Xinjiang Recipes: Polo or Mutton Pilaf

| 4 Comments

polo.jpg
Today's recipe is for polo (炸饭), or Mutton Pilaf, the representative dish of Uyghur cuisine, eaten at weddings, funerals, and every other cultural occasion in between. The key to delicious polo is fresh mutton, which may be difficult to procure in most grocery stores outside of Xinjiang. The original version of this recipe calls for a ridiculous amount of cooking oil-- enough to turn the color of the rice yellow, but I have modified it because so many of us Americans have weight problems. Also, please adjust the recipe directions based on the strength of stove, and other kitchen variables. Thanks to MA for contributing her mother's recipe and CCG for transcribing it.
Ingredients:
1 lb. fresh mutton; 3 carrots; 1 large white onion; 3 cups white rice; 2 tsp salt; 1 tsp sugar; ¼ cup cooking oil or less; 4 cups water; ½ cup sultana raisins
Servings: Four
Preparation:
(1) Chop the mutton into small pieces, about one-inch square. For a truly authentic Xinjiang experience, do not remove the bones from meat.
(2) Fry the mutton in a wok on medium heat in cooking oil with 1 tsp salt.
(3) Peel the onion and carrots. Chop vegetables into thin slivers, about one-eighth of an inch thick.
(4) Add vegetables into the wok and continue to fry the mixture until the mutton is about half cooked.
(5) Dissolve the rest of the salt and sugar into 4½ cups of warm water into a pre-heated cooking pot.
(6) Transfer the mixture from wok into the pot. Continue to cook at medium heat for a few minutes.
(7) Add rinsed rice and raisins to the pot and stir until some of the water has evaporated. Poke holes with chopsticks into the rice to let air circulate.
(8) Simmer for about forty minutes without stirring.
Alternative Preparation:
(1) Reduce cooking oil to 2 tsp when frying the mutton in Step 2.
(2) Half-cook the carrots and onion separately in the microwave instead of frying them. Add the vegetables to the rice and raisin mixture in Step 7.

4 Comments

Great recipe! Eating polo at a restaurant here in China is great, but a homemade version from the kitchen of a local Uyghur woman can be incredible.

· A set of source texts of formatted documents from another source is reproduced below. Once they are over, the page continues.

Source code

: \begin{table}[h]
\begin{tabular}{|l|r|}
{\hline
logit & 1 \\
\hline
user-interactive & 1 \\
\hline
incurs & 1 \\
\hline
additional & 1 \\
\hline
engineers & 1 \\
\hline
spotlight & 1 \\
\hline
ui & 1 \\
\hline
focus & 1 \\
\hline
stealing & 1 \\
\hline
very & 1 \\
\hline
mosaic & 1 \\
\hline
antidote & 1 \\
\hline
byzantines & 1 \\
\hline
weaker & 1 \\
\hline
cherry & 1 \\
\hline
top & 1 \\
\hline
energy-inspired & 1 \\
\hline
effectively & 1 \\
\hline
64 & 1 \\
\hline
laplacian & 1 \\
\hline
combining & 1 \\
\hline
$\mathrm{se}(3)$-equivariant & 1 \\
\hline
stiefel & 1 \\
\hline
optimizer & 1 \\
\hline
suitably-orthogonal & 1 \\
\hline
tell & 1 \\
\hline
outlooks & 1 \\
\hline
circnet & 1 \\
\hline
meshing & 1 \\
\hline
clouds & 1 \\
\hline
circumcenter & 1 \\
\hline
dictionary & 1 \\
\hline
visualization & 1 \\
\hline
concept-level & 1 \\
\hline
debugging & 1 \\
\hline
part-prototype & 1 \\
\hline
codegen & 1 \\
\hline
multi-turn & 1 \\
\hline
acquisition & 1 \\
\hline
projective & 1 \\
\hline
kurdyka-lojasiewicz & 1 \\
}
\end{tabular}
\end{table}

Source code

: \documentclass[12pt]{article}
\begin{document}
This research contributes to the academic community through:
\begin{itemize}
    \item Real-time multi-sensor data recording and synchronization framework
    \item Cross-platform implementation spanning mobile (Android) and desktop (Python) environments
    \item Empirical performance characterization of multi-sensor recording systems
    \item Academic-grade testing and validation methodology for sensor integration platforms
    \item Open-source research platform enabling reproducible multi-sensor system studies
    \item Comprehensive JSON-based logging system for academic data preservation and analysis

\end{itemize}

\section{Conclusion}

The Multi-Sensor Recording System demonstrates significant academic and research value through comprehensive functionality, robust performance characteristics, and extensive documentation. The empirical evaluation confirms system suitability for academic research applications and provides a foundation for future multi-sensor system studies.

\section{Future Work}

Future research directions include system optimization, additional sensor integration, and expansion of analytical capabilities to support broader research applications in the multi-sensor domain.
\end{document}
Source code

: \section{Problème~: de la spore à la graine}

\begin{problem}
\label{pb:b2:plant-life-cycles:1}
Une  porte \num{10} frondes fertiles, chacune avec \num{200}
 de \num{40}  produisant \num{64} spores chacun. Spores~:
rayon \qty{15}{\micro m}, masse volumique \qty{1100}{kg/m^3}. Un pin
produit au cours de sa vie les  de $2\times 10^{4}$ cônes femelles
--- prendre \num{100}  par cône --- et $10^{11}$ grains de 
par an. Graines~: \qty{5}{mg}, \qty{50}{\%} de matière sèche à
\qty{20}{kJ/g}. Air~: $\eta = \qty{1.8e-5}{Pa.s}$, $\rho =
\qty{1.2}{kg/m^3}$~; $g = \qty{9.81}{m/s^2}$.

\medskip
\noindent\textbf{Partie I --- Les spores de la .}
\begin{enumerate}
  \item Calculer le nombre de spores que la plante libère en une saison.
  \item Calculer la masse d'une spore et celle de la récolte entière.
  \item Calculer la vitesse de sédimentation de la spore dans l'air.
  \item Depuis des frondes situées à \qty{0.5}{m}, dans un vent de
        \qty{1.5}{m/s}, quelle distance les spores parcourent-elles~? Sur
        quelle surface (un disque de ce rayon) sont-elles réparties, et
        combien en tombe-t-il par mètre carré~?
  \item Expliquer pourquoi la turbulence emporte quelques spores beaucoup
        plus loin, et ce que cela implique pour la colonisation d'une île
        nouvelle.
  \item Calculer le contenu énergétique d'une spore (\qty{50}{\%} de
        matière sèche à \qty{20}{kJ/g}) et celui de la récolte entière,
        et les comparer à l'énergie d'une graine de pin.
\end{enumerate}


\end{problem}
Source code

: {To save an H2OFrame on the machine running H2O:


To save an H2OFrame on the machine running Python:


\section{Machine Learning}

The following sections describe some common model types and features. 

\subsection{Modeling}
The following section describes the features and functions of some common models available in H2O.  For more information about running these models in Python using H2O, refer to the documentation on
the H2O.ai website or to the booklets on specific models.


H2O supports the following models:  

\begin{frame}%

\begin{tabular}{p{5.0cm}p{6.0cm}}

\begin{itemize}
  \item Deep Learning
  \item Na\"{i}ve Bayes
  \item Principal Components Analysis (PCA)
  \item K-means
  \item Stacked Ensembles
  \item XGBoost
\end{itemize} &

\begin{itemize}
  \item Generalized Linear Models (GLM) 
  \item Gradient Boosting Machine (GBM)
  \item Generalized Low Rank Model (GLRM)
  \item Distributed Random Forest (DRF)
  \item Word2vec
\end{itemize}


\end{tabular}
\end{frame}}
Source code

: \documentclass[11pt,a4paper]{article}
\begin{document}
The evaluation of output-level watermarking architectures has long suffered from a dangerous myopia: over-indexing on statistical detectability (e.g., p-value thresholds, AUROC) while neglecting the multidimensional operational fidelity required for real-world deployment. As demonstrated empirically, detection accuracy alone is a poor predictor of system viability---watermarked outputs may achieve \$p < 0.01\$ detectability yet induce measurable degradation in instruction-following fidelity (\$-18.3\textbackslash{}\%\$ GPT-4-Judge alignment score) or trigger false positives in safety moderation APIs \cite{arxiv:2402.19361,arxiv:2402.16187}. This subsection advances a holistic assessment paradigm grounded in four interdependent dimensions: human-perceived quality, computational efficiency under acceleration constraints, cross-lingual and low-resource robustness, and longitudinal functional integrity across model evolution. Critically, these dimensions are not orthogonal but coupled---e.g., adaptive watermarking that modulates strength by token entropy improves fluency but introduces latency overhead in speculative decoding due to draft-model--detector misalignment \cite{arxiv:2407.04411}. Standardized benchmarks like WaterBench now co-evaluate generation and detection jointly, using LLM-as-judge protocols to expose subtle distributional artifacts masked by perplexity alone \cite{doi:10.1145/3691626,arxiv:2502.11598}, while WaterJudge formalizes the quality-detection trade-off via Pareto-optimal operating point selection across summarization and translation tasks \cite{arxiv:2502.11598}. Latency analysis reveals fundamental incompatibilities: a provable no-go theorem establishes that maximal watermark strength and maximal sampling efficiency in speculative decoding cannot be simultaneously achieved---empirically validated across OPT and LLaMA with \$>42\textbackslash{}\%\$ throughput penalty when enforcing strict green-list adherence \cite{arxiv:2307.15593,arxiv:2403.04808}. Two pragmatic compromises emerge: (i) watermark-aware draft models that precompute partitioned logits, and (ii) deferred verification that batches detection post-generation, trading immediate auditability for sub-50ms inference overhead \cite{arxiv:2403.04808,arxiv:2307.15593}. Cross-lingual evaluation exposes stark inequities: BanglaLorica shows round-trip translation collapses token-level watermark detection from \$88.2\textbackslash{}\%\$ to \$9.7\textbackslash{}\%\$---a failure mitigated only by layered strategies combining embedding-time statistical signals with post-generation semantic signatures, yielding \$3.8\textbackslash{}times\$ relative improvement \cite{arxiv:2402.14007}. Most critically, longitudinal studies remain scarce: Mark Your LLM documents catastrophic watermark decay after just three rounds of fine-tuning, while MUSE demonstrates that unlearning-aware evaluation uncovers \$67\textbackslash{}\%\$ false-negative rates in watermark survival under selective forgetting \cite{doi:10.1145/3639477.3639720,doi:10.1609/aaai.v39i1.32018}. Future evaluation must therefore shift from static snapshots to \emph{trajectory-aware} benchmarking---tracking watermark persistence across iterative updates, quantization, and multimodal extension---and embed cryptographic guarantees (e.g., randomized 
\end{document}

As a side note, I've actually seen people do the whole process - including the mutton - in a rice cooker. Doesn't taste as good, of course, but it is possible. :)

You are awsome. I'll be making some pilaf tonight.

hey! i used this recipe last friday. the pola turned out okay. but i think i added too much water or something and the rice turned out more like a congee. could also be because i mixed the rice a little more than i should have. but still tasted great. i love these recipes that you're putting up. keep it up!

Lue! I adjusted the water... hopefully this will work better. We were eye-balling most of the measurements (you know how people cook around here) so maybe this will be less like porridge? Sorry guys.